What an ENT evaluation looks like (what parents can expect)
A good ENT visit is both medical and practical—we’re trying to connect symptoms to anatomy and sleep quality.
1) Focused history
We’ll ask about:
- Snoring frequency and severity
- Mouth breathing patterns (day, night, or both)
- Witnessed pauses, gasping, or labored breathing
- Bedwetting, morning fatigue, behavioral changes
- Allergy triggers, seasons, pet exposure, and prior medication trials
2) Physical exam
- Nasal exam for swelling, drainage, turbinate enlargement
- Throat exam for tonsil size and airway space
- Ear exam for fluid/infection effects
3) Looking at adenoids when needed
Depending on age and symptoms, we may recommend:
- A gentle nasal endoscopy (camera exam) to assess adenoids and nasal anatomy, or
- Alternative methods in younger kids when appropriate
4) Deciding whether a sleep study is needed
A sleep study (polysomnography) can be especially helpful when:
- Symptoms suggest significant obstruction
- The story and exam don’t match (big symptoms, small tonsils—or vice versa)
- A child is very young or has certain risk factors
ENT guidelines recommend polysomnography before tonsil surgery in children under 2 years or with specific comorbidities, and also when the need for surgery is uncertain or symptoms and exam don’t align.
The AAP also recommends polysomnography for children/adolescents with snoring and symptoms/signs of OSAS when available.
Treatment options: stepwise and individualized
Treatment depends on the cause and the impact on sleep and daily function.
A) Medical management (often first, when appropriate)
For many children—especially when allergies/rhinitis are prominent—ENTs may recommend:
- Saline to reduce mucus burden
- Intranasal corticosteroid sprays (with correct technique and consistency)
- Allergy management strategies and, in selected cases, allergy evaluation
Evidence reviews have found intranasal steroids can improve nasal obstruction symptoms in children and may reduce adenoid-related symptoms in some cases.
B) Surgical considerations (when obstruction and sleep impact are significant)
If adenoids and/or tonsils are driving obstruction—especially with significant snoring, disrupted sleep, or obstructive sleep apnea—surgery may be the most effective path.
- Adenotonsillectomy is recommended as first-line treatment for children with obstructive sleep apnea and adenotonsillar hypertrophy.
- ENT guidelines recommend tonsillectomy for children with OSA documented by overnight polysomnography.
Children who are very young or have severe OSA may need closer post-operative monitoring, guided by severity and age considerations in ENT guidelines.
C) Follow-up matters
Guidelines emphasize reassessment after treatment—especially when symptoms persist or when a child is higher risk.
Why evaluation is worth it (the parent takeaway)
Chronic mouth breathing can be more than a “quirk.” In many children it signals nasal obstruction that can disrupt sleep and contribute to downstream problems. Adenoid-related obstruction has also been associated with sleep-disordered breathing and potential impacts on craniofacial development when prolonged.

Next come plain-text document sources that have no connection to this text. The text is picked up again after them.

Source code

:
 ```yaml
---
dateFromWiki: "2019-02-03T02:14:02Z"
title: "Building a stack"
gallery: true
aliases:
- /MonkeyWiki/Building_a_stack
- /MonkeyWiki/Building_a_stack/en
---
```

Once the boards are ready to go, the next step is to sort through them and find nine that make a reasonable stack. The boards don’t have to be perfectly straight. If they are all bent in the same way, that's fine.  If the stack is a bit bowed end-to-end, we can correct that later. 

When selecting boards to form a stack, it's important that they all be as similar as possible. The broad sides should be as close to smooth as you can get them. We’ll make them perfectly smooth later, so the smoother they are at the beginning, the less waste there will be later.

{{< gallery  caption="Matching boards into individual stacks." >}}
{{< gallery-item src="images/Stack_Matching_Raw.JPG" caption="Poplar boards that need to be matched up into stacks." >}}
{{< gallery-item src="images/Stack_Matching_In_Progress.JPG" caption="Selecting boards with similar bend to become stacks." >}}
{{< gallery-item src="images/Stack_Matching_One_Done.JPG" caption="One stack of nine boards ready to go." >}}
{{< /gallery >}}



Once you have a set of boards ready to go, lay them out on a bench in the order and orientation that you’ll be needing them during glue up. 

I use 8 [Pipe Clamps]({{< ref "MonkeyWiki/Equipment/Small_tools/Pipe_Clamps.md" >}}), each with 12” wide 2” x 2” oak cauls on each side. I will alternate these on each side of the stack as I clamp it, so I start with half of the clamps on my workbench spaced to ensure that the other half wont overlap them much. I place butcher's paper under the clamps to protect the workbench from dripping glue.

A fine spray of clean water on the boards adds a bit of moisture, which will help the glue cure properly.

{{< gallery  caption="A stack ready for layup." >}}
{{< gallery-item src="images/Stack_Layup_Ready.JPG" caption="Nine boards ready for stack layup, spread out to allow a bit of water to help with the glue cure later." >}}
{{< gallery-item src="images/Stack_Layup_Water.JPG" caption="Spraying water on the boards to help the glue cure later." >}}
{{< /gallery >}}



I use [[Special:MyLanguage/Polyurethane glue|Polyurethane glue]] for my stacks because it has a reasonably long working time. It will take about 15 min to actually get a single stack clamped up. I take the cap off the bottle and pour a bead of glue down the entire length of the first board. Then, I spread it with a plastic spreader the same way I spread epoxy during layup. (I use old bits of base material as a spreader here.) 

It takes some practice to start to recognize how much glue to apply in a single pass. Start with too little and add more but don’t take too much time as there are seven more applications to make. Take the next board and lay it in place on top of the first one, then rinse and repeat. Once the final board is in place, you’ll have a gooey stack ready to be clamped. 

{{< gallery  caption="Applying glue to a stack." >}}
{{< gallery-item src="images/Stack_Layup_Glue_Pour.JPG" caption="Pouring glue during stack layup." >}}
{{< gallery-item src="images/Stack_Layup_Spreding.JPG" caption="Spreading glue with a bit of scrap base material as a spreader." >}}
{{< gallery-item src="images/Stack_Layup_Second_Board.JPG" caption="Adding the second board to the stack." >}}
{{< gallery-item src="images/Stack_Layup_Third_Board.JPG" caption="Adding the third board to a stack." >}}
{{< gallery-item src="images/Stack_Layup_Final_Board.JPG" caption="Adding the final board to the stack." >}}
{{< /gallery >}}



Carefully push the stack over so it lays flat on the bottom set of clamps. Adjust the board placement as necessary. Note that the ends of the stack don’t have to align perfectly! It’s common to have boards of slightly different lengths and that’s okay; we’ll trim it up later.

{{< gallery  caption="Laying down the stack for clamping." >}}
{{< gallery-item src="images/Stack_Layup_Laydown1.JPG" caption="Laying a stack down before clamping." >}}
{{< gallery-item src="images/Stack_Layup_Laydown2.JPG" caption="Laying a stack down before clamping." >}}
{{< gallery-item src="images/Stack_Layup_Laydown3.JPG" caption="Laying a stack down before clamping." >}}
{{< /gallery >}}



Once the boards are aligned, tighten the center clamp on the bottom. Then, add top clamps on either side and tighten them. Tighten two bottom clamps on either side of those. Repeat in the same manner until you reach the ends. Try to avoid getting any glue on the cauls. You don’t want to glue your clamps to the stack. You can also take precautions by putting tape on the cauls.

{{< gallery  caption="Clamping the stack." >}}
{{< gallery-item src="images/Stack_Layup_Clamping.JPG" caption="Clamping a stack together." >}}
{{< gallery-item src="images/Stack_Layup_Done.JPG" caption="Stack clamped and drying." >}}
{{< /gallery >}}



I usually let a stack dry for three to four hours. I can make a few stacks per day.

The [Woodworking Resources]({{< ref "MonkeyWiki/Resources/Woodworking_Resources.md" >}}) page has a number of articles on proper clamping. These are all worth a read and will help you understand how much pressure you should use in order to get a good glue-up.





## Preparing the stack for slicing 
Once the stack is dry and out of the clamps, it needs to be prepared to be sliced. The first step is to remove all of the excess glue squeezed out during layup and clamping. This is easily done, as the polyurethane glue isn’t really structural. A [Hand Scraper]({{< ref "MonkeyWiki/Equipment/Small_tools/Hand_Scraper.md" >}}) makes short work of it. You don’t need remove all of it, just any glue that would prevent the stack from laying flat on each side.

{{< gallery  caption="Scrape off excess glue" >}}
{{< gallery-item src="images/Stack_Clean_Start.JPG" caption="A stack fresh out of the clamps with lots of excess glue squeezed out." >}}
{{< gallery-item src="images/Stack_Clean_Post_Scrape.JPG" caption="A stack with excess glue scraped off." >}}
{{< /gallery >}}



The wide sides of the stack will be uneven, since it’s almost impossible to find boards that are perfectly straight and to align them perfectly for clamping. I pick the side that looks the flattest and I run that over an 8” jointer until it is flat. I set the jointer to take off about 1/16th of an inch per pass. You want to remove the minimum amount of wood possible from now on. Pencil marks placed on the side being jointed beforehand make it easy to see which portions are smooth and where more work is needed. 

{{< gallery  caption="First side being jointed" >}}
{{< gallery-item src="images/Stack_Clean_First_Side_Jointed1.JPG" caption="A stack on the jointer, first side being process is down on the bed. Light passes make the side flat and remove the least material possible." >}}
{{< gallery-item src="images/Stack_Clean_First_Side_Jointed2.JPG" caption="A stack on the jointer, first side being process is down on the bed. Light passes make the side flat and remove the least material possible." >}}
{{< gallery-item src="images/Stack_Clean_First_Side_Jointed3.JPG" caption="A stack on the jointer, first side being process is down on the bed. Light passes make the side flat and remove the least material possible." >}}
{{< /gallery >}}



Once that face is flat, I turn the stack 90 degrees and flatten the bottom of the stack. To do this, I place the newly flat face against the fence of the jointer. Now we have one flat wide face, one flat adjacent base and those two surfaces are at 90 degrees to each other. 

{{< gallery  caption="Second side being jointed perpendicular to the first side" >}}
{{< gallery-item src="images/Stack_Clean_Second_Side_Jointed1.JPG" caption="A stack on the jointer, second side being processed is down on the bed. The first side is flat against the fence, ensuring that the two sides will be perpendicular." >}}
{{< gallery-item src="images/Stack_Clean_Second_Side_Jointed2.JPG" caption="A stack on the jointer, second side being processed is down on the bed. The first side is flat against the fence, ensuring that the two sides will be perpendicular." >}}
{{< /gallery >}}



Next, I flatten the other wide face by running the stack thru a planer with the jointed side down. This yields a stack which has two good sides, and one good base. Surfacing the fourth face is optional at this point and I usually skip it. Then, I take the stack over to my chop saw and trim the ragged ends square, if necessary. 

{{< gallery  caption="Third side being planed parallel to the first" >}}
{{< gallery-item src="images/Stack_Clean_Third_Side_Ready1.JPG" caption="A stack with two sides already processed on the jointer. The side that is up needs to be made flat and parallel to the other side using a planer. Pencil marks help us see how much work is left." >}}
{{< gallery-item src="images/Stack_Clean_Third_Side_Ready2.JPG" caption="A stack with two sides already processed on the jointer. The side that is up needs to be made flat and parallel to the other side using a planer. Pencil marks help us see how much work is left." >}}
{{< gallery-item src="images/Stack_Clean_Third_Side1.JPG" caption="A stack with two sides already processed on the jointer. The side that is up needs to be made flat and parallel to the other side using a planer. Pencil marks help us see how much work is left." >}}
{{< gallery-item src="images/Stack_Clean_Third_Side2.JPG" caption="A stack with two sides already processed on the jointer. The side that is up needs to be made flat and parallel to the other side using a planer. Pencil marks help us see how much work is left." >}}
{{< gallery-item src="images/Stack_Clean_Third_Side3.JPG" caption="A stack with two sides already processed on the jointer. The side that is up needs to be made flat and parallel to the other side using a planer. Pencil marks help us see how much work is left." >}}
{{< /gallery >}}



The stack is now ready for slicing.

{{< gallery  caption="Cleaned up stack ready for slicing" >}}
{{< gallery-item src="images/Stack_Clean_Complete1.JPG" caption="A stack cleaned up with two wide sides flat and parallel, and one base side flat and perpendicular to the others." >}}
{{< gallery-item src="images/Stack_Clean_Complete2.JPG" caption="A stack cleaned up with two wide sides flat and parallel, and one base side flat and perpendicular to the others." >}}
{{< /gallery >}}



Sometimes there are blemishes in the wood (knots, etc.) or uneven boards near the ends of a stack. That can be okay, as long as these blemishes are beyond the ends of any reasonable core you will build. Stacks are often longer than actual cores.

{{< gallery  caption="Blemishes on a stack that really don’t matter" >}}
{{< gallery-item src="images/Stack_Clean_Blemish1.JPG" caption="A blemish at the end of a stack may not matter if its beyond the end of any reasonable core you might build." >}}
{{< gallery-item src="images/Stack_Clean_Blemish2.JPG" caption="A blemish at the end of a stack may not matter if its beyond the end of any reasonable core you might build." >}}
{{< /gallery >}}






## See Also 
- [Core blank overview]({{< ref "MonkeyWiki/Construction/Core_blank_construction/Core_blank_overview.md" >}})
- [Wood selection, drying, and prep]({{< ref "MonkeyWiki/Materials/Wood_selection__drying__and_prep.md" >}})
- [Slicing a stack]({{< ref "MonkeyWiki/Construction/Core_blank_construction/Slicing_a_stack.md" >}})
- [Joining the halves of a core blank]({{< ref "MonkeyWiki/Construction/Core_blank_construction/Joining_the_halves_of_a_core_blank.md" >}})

A pediatric ENT evaluation can:
- Identify why your child is mouth breathing
- Determine whether sleep is being affected
- Offer a stepwise plan—medical therapy when appropriate and surgery when clearly beneficial
- Help protect sleep quality, hearing, and day-to-day function
Quick FAQ (designed for fast answers)
How long is “too long” for mouth breathing after a cold?
If mouth breathing persists for several weeks beyond an acute illness—or becomes the everyday default—it’s reasonable to evaluate for chronic nasal obstruction.
Is snoring in kids normal?
Occasional snoring with a cold can happen. Frequent snoring should be discussed with your child’s clinician; guidelines recommend screening children for snoring and evaluating when symptoms suggest obstructive sleep apnea.
Will my child always need surgery?
No. Many children improve with targeted medical therapy (especially allergy/rhinitis management). Surgery is considered when anatomy and symptoms strongly suggest obstructive sleep-disordered breathing or when medical therapy isn’t enough.